Saved data entries
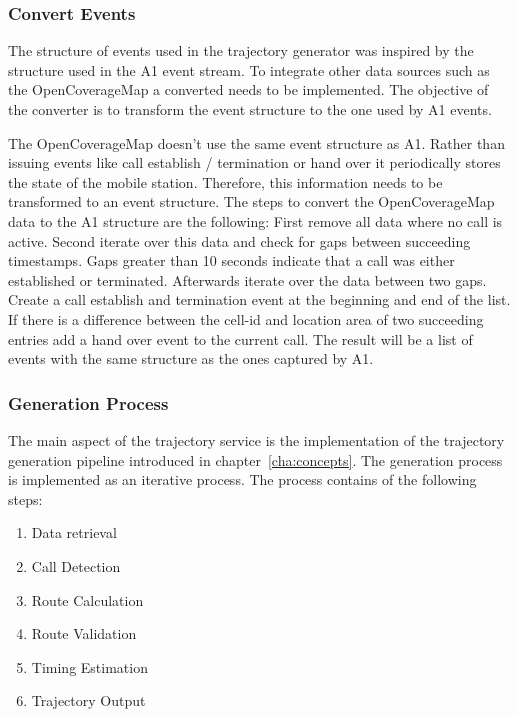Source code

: \subsubsection{Convert Events}
The structure of events used in the trajectory generator was inspired by the structure used in the A1 event stream. To integrate other data sources such as the OpenCoverageMap a converted needs to be implemented. The objective of the converter is to transform the event structure to the one used by A1 events.

The OpenCoverageMap doesn't use the same event structure as A1. Rather than issuing events like call establish / termination or hand over it periodically stores the state of the mobile station. Therefore, this information needs to be transformed to an event structure. The steps to convert the OpenCoverageMap data to the A1 structure are the following: First remove all data where no call is active. Second iterate over this data and check for gaps between succeeding timestamps. Gaps greater than 10 seconds indicate that a call was either established or terminated. Afterwards iterate over the data between two gaps. Create a call establish and termination event at the beginning and end of the list. If there is a difference between the cell-id and location area of two succeeding entries add a hand over event to the current call. The result will be a  list of events with the same structure as the ones captured by A1.
\subsubsection{Generation Process}
The main aspect of the trajectory service is the implementation of the trajectory generation pipeline introduced in chapter~\ref{cha:concepts}. The generation process is implemented as an iterative process. The process contains of the following steps:
\begin{enumerate}
\item Data retrieval
\item Call Detection
\item Route Calculation
\item Route Validation
\item Timing Estimation
\item Trajectory Output
\end{enumerate}
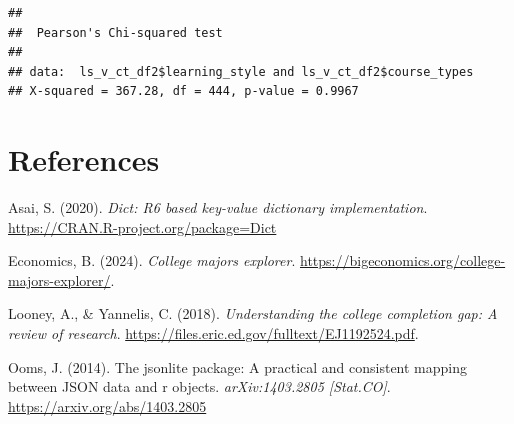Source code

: \documentclass[
  twocolumn]{article}
\newenvironment{Shaded}{\begin{snugshade}}{\end{snugshade}}
\newcommand{\AttributeTok}[1]{\textcolor[rgb]{0.13,0.29,0.53}{#1}}
\newcommand{\CommentTok}[1]{\textcolor[rgb]{0.56,0.35,0.01}{\textit{#1}}}
\newcommand{\ConstantTok}[1]{\textcolor[rgb]{0.56,0.35,0.01}{#1}}
\newcommand{\DecValTok}[1]{\textcolor[rgb]{0.00,0.00,0.81}{#1}}
\newcommand{\FunctionTok}[1]{\textcolor[rgb]{0.13,0.29,0.53}{\textbf{#1}}}
\newcommand{\NormalTok}[1]{#1}
\newcommand{\OtherTok}[1]{\textcolor[rgb]{0.56,0.35,0.01}{#1}}
\newcommand{\SpecialCharTok}[1]{\textcolor[rgb]{0.81,0.36,0.00}{\textbf{#1}}}
\newcommand{\StringTok}[1]{\textcolor[rgb]{0.31,0.60,0.02}{#1}}
\newlength{\cslhangindent}
\newenvironment{CSLReferences}[2] %
 {\begin{list}{}{%
  \setlength{\itemindent}{0pt}
  \setlength{\leftmargin}{0pt}
  \setlength{\parsep}{0pt}
  \ifodd #1
   \setlength{\leftmargin}{\cslhangindent}
   \setlength{\itemindent}{-1\cslhangindent}
  \fi
  \setlength{\itemsep}{#2\baselineskip}}}
 {\end{list}}
\begin{document}
\begin{Shaded}
\end{Shaded}

\begin{verbatim}
## 
##  Pearson's Chi-squared test
## 
## data:  ls_v_ct_df2$learning_style and ls_v_ct_df2$course_types
## X-squared = 367.28, df = 444, p-value = 0.9967
\end{verbatim}

\section*{References}\label{references}

\label{refs}
\begin{CSLReferences}{1}{0}
Asai, S. (2020). \emph{Dict: R6 based key-value dictionary
implementation}. \url{https://CRAN.R-project.org/package=Dict}

Economics, B. (2024). \emph{College majors explorer}.
\url{https://bigeconomics.org/college-majors-explorer/}.

Looney, A., \& Yannelis, C. (2018). \emph{Understanding the college
completion gap: A review of research}.
\url{https://files.eric.ed.gov/fulltext/EJ1192524.pdf}.

Ooms, J. (2014). The jsonlite package: A practical and consistent
mapping between JSON data and r objects. \emph{arXiv:1403.2805
{[}Stat.CO{]}}. \url{https://arxiv.org/abs/1403.2805}

\end{CSLReferences}
\end{document}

* Directions for this task
Pull out each line of the records holding the string "https".

* Solution to this exercise
implementation}. \url{https://CRAN.R-project.org/package=Dict}
\url{https://bigeconomics.org/college-majors-explorer/}.
\url{https://files.eric.ed.gov/fulltext/EJ1192524.pdf}.
{[}Stat.CO{]}}. \url{https://arxiv.org/abs/1403.2805}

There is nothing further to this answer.